Five children of a secondary school teacher are yet to get their money from Administrator General’s office 16 years after their father’s death.
The children – one male and four females – have been struggling for years due to the Administrator General’s failure to pay them their father’s death gratuity.
Journalist Archibald Kasakura on his Facebook account wrote about the issue of 28-year-old Samson Kalikokha.
Samson’s father Gibson Kalikokha worked as a secondary school teacher for the government for 16 years. He died while Samson was in primary school.
His mother pushed for the gratuity but the government only paid K134,000 and she died in 2017.
Samson and his siblings have been struggling over the past 16 years as his father’s gratuity father has not been traced at the Administrator General’s office since 2008.
According to Kasakura, Samson who aspired to be a teacher worked as a bartender at Lunzu in Blantyre to support his four siblings in the village
Three of his four sisters dropped out school at forms 1 and 2 levels due to unavailability of school fees and general support.
His future has all been shattered together with that of his four sisters three of whom dropped from school at forms 1 and 2 levels due to unavailability of school fees and general support. They later got married.
Samson’s other sister is still in school with Samson providing for her and they live in a grass thatched house in Blantyre.
“With this rain I’m very worried if my sister will have anywhere to sleep. Our grass thatched house leaks so much. We hoped to use part of the money to raise a decent accommodation for ourselves.
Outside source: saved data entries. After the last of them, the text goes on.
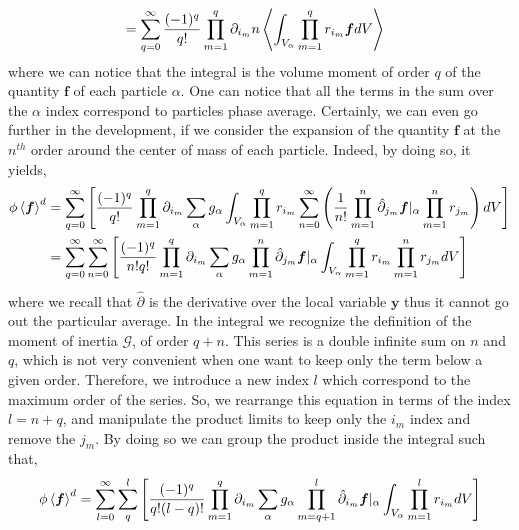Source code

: {\begin{align}
    \label{eq:monoexp}
    &= \sum_{q=0}^\infty \frac{(-1)^q}{q!} \prod_{m=1}^{q} \partial_{i_m} 
        n \left<\int_{V_\alpha} \prod_{m=1}^{q} r_{i_m} \bm{f}  dV\right>
\end{align}
where we can notice that the integral is the volume moment of order $q$ of the quantity $\bm{f}$ of each particle $\alpha$.
One can notice that all the terms in the sum over the $\alpha$ index correspond to particles phase average.
Certainly, we can even go further in the development, if we consider the expansion of the quantity $\bm{f}$ at the $n^{th}$ order around the center of mass of each particle.
Indeed, by doing so, it yields,
\begin{align*}
    \phi\left<\bm{f}\right>^d &= \sum_{q=0}^\infty \left[\frac{(-1)^q}{q!} \prod_{m=1}^{q} \partial_{i_m} \sum_{\alpha} g_\alpha \int_{V_\alpha} \prod_{m=1}^{q} r_{i_m} \sum_{n=0}^\infty \left(
        \frac{1}{n!} \prod_{m=1}^{n} \hat{\partial}_{j_m}\bm{f}|_\alpha \prod_{m=1}^{n} r_{j_m}
    \right) dV\right]\\
    &= \sum_{q=0}^\infty \sum_{n=0}^\infty\left[\frac{(-1)^q}{n!q!} \prod_{m=1}^{q} \partial_{i_m} \sum_{\alpha} g_\alpha 
    \prod_{m=1}^{n} \hat{\partial}_{j_m}\bm{f}|_\alpha 
    \int_{V_\alpha} \prod_{m=1}^{q} r_{i_m}  
        \prod_{m=1}^{n} r_{j_m}
    dV\right] 
\end{align*}
where we recall that $\hat{\partial}$ is the derivative over the local variable $\bm{y}$ thus it cannot go out the particular average.  
In the integral we recognize the definition of the moment of inertia $\mathcal{G}$, of order $q+n$. 
This series is a double infinite sum on $n$ and $q$, which is not very convenient when one want to keep only the term below a given order. 
Therefore, we introduce a new index $l$ which correspond to the maximum order of the series. 
So, we rearrange this equation in terms of the index $l = n + q$, and manipulate the product limits to keep only the $i_m$ index and remove the $j_m$.
By doing so we can group the product inside the integral such that, 
\begin{equation*}
    \phi\left<\bm{f}\right>^d 
    = \sum_{l=0}^\infty \sum_{q}^l\left[\frac{(-1)^{q}}{q!(l-q)!} \partialp{1}{q} \sum_{\alpha} g_\alpha 
    \hatpartialpi{q+1}{l}\bm{f}|_\alpha 
    \int_{V_\alpha} 
        \pri{1}{l}  
    dV\right] 

\end{equation*}}
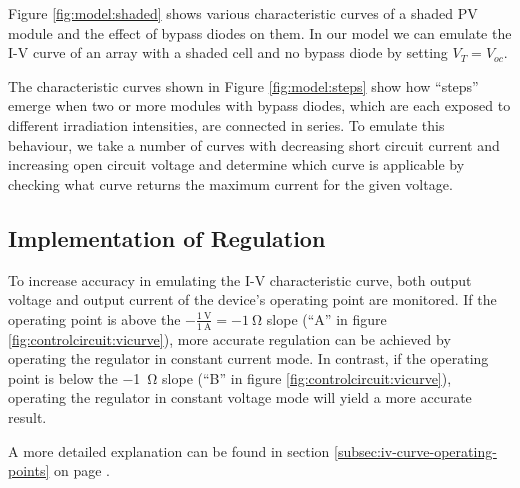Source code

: Figure \ref{fig:model:shaded} shows various  characteristic curves of a shaded
PV  module and  the effect  of bypass  diodes on  them.  In  our model  we can
emulate the I-V  curve of an array with  a shaded cell and no  bypass diode by
setting $V_T = V_{oc}$.


The  characteristic  curves shown  in  Figure  \ref{fig:model:steps} show  how
``steps'' emerge when  two or more modules with bypass  diodes, which are each
exposed  to different  irradiation  intensities, are  connected in  series. To
emulate  this behaviour,  we take  a number  of curves  with decreasing  short
circuit current and increasing open  circuit voltage and determine which curve
is applicable by checking what curve returns the maximum current for the given
voltage.


\subsection{Implementation of Regulation}
\label{subsec:regimplementation}

To increase  accuracy in emulating  the I-V characteristic curve,  both output
voltage and output current of the  device's operating point are monitored.  If
the  operating  point  is  above  the  $-\frac{\SI{1}{\volt}}{\SI{1}{\ampere}}
=  \SI{-1}{\ohm}$ slope  (``A''  in figure  \ref{fig:controlcircuit:vicurve}),
more  accurate  regulation can  be  achieved  by  operating the  regulator  in
constant  current  mode.   In  contrast,  if  the  operating  point  is  below
the  \SI{-1}{\ohm} slope  (``B'' in  figure \ref{fig:controlcircuit:vicurve}),
operating the  regulator in constant voltage  mode will yield a  more accurate
result.

A       more        detailed       explanation       can        be       found
in      section       \ref{subsec:iv-curve-operating-points}      on      page
\pageref{subsec:iv-curve-operating-points}.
But all we have been told is that files can’t be traced,” Samson told Kasakura.
On November 30 this year the office of the Education Division Manager at the South West Education Division (SWED) demanded the Administrator General’s office to clarify why the payment has not been effected to the dependents of the Kalikokha up to now.
It is yet to be known if this is the start of the much awaited breakthrough for Samson since the Administrator General’s office is known for stealing beneficiaries’ money.
“Over the years a cabal of workers at the Administrator General’s office and some banks have been involved in fraud of deceased estates where millions of kwachas have grown wings sending orphans and widows to the gutter of untold poverty and misery,” said Kasakura.
Last year, the local media reported that some dependents have pushed for their money for over two decades without success, even in cases where the money was remitted to the Administrator General’s office.
In recent years, the Office of the Ombudsman has been assisting people with such cases.